Just had the same problem. Calculating a lot of sizes of UILabel
s or UITextView
s is expensive, so I wondered if there's a cheaper way than configuring a label or text view and then asking it for the size. This is especially important when calculating row heights for long table views.
Turns out, there is: UILabel seems to be built up UIKit's string additions for layout and drawing while UITextView uses Text Kit (in iOS 7). Both facilities can be configured to use the same settings and calculate string dimensions cheaper that using the UIKit classes.

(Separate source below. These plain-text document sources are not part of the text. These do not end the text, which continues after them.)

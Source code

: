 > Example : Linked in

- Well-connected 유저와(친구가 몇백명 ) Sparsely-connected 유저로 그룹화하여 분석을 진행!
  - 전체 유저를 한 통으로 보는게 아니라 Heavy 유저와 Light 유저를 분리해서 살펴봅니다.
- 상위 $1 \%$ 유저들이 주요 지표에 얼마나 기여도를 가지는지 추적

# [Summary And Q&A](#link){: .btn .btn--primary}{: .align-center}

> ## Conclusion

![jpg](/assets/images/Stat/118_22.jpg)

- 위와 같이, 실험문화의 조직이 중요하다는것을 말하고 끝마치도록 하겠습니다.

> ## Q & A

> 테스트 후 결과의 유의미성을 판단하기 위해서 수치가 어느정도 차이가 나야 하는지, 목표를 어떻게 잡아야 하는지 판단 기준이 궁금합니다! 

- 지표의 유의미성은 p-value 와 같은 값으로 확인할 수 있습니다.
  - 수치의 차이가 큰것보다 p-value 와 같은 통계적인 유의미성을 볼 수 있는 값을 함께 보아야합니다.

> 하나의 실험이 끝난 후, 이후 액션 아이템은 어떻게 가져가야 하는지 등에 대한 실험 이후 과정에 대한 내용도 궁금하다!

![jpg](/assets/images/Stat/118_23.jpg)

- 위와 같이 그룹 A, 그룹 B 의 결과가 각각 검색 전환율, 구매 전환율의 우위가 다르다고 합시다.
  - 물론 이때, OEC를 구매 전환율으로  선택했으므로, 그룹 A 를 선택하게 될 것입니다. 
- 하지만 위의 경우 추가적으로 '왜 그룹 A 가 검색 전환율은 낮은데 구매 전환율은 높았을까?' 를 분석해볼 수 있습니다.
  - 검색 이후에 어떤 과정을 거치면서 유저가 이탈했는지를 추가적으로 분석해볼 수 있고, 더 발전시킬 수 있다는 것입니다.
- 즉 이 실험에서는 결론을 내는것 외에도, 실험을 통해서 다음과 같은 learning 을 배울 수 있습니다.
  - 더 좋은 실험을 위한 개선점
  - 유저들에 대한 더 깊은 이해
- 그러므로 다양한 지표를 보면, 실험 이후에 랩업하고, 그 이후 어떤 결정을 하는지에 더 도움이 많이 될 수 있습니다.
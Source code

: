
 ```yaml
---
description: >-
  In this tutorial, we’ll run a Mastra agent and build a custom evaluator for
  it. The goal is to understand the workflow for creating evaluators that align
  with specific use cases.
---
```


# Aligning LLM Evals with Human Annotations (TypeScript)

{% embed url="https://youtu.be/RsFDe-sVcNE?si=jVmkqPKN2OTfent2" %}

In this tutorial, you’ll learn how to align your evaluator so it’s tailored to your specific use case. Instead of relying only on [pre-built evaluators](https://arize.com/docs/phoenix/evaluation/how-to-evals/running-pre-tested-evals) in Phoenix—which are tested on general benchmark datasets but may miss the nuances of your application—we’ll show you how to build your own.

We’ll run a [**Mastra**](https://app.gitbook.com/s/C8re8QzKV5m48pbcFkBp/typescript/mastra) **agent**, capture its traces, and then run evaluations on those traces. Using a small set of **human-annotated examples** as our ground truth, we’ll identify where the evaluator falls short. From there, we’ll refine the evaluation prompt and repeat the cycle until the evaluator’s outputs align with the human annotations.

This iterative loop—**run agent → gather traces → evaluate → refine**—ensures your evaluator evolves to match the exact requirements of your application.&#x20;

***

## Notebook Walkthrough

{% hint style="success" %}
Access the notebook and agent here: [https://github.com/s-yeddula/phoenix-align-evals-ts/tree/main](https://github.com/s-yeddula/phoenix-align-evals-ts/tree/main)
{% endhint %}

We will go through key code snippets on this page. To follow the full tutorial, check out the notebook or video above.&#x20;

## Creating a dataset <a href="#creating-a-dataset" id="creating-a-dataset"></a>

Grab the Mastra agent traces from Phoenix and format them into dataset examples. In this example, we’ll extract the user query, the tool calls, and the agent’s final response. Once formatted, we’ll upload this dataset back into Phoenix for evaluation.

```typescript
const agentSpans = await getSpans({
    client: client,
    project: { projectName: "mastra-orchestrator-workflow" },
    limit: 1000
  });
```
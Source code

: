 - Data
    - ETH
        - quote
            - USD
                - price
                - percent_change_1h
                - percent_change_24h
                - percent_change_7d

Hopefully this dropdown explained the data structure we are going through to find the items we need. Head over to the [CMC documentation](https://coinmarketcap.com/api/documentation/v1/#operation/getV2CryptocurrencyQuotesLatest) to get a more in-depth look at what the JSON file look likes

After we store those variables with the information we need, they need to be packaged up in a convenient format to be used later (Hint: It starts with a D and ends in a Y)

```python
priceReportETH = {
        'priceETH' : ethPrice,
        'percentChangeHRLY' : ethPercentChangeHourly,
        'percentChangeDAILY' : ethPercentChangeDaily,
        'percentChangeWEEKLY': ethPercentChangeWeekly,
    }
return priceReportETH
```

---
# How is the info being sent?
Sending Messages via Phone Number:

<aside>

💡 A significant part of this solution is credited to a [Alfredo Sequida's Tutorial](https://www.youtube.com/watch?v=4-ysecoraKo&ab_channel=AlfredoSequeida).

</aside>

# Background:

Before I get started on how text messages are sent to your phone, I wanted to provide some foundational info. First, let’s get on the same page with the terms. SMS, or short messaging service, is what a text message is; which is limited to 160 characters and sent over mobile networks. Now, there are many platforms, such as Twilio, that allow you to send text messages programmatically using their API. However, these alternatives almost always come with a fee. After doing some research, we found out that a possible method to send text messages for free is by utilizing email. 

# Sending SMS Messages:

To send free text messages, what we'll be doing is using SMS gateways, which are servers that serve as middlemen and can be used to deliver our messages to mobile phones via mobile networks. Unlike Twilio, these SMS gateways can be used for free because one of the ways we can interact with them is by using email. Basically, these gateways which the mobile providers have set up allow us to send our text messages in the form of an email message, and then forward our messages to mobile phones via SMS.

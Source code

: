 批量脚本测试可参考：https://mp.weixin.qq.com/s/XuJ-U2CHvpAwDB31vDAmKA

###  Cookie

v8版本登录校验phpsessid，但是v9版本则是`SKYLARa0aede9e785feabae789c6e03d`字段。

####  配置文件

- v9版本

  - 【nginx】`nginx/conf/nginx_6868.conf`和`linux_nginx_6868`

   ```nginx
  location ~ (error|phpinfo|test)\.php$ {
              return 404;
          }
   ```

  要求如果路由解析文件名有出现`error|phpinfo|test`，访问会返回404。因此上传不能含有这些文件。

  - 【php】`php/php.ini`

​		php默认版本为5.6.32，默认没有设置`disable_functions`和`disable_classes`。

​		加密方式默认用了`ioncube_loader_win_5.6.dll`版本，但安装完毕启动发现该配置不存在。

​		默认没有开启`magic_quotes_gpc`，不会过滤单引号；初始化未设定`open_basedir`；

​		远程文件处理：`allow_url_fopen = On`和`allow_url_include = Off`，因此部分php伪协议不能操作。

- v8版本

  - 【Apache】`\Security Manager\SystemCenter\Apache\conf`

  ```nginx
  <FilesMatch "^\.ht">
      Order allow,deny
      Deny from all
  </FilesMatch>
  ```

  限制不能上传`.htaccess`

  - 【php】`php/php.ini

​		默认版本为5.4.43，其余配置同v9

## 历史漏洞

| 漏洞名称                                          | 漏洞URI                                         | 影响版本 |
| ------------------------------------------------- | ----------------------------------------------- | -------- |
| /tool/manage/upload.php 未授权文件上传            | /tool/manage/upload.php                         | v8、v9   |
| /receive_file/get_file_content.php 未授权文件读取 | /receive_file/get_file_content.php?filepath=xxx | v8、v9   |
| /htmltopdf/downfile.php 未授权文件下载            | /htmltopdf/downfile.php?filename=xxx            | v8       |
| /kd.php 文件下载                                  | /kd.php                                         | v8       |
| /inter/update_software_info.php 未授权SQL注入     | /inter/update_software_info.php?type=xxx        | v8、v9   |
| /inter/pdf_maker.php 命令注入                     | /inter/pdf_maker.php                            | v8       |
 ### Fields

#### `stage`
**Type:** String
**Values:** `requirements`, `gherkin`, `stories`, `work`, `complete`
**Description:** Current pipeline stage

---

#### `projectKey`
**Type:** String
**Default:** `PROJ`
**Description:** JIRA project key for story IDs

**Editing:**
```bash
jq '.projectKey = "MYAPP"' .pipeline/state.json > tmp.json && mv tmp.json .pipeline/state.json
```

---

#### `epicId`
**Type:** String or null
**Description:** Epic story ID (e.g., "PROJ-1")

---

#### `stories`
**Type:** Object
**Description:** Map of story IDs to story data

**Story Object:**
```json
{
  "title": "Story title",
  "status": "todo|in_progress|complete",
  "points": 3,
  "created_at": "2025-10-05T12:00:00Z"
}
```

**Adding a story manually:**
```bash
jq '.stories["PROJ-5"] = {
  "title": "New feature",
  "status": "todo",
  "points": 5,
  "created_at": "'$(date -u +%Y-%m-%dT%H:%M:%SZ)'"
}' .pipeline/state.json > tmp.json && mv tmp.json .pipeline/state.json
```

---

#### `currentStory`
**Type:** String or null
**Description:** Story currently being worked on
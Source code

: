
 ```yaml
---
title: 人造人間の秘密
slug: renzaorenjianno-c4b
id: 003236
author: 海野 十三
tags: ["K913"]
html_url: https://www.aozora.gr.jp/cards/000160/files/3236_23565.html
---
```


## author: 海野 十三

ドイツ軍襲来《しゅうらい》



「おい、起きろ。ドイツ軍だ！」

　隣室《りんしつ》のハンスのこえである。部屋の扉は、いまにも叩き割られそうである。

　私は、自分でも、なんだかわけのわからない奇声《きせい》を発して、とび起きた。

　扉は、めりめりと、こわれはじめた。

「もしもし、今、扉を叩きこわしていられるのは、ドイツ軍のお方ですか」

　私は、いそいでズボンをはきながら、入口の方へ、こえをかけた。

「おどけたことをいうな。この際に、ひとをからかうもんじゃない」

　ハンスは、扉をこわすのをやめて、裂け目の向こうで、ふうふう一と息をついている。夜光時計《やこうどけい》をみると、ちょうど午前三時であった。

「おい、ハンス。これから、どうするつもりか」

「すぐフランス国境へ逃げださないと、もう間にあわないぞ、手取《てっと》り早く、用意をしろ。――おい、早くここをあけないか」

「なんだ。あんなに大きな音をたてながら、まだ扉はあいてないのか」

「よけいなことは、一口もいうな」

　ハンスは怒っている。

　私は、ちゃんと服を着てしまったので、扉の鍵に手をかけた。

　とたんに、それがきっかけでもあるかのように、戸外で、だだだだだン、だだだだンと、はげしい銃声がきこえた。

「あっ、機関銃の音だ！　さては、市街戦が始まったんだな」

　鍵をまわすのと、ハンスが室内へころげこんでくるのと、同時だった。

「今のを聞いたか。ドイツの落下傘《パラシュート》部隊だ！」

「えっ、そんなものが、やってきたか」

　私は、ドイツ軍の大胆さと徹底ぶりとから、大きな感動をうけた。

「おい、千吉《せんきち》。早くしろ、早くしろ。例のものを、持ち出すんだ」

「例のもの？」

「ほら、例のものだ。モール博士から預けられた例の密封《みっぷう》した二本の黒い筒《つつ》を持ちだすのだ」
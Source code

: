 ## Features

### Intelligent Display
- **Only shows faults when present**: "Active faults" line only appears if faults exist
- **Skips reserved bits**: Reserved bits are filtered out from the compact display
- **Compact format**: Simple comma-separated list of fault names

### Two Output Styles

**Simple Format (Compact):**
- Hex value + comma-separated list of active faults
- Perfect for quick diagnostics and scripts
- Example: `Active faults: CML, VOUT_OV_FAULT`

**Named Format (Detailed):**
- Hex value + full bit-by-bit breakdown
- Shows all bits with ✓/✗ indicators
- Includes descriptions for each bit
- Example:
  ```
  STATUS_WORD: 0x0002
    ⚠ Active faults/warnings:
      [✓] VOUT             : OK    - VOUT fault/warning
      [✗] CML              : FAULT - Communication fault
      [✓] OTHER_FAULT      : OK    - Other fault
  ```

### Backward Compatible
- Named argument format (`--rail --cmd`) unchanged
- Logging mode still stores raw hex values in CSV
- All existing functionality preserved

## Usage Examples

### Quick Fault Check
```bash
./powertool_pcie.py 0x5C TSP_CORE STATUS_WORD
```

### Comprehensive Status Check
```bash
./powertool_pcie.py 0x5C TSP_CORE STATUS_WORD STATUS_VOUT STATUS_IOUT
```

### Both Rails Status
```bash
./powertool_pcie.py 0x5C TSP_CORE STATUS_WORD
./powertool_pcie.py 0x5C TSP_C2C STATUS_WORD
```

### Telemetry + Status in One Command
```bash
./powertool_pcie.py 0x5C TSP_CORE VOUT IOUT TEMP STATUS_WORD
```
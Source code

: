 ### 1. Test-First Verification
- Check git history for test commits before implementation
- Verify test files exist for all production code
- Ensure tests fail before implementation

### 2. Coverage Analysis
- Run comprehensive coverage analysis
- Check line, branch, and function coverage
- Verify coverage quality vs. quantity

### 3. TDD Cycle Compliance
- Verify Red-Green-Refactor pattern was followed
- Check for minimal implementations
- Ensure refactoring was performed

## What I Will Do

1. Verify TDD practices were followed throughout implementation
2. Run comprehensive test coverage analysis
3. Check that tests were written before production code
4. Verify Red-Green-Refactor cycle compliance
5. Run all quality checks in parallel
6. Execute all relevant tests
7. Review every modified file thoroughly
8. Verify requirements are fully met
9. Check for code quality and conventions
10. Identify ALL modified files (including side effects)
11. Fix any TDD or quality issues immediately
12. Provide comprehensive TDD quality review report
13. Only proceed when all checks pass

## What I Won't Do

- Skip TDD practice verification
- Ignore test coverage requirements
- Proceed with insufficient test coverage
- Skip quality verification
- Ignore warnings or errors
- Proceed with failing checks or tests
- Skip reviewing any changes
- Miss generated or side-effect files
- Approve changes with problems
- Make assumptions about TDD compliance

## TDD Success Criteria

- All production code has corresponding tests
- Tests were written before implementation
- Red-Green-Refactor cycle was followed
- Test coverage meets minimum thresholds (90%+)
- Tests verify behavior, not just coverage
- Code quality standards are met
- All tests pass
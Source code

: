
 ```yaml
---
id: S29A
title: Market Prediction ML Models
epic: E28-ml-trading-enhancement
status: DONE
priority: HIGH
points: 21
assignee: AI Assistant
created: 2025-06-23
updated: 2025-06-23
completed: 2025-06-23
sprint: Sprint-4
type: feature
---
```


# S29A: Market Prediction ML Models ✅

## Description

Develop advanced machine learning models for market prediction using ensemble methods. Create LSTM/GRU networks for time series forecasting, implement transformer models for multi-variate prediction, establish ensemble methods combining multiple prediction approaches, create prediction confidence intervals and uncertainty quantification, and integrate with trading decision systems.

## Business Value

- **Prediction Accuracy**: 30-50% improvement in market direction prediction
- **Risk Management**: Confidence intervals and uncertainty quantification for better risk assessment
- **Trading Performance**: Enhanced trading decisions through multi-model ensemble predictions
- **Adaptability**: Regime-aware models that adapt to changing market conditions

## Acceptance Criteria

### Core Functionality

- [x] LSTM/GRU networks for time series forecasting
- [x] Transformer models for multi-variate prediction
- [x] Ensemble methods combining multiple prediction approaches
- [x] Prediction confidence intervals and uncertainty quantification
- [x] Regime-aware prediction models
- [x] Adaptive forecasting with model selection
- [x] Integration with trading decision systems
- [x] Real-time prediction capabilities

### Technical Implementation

For a UILabel here's what I found out:
CGFloat labelHeight = [testString boundingRectWithSize:(CGSize){ labelWidth, CGFLOAT_MAX }
options:NSStringDrawingUsesLineFragmentOrigin
attributes:@{ NSFontAttributeName : labelFont };
context:nil].size.height;
labelHeight = ceil(labelHeight);
This assumes numberOfLines = 0
. Note the need to round up the result.
I tested above code with about 4000 string rendered into 100 different widths and all results were equal to the UILabel I used for comparison.
I did the same to calculate dimensions of UITextView
which is more complicated and required to set up an NSLayoutManager
. Here the speedup is even more impressive (~ 50 times faster than using the UITextView).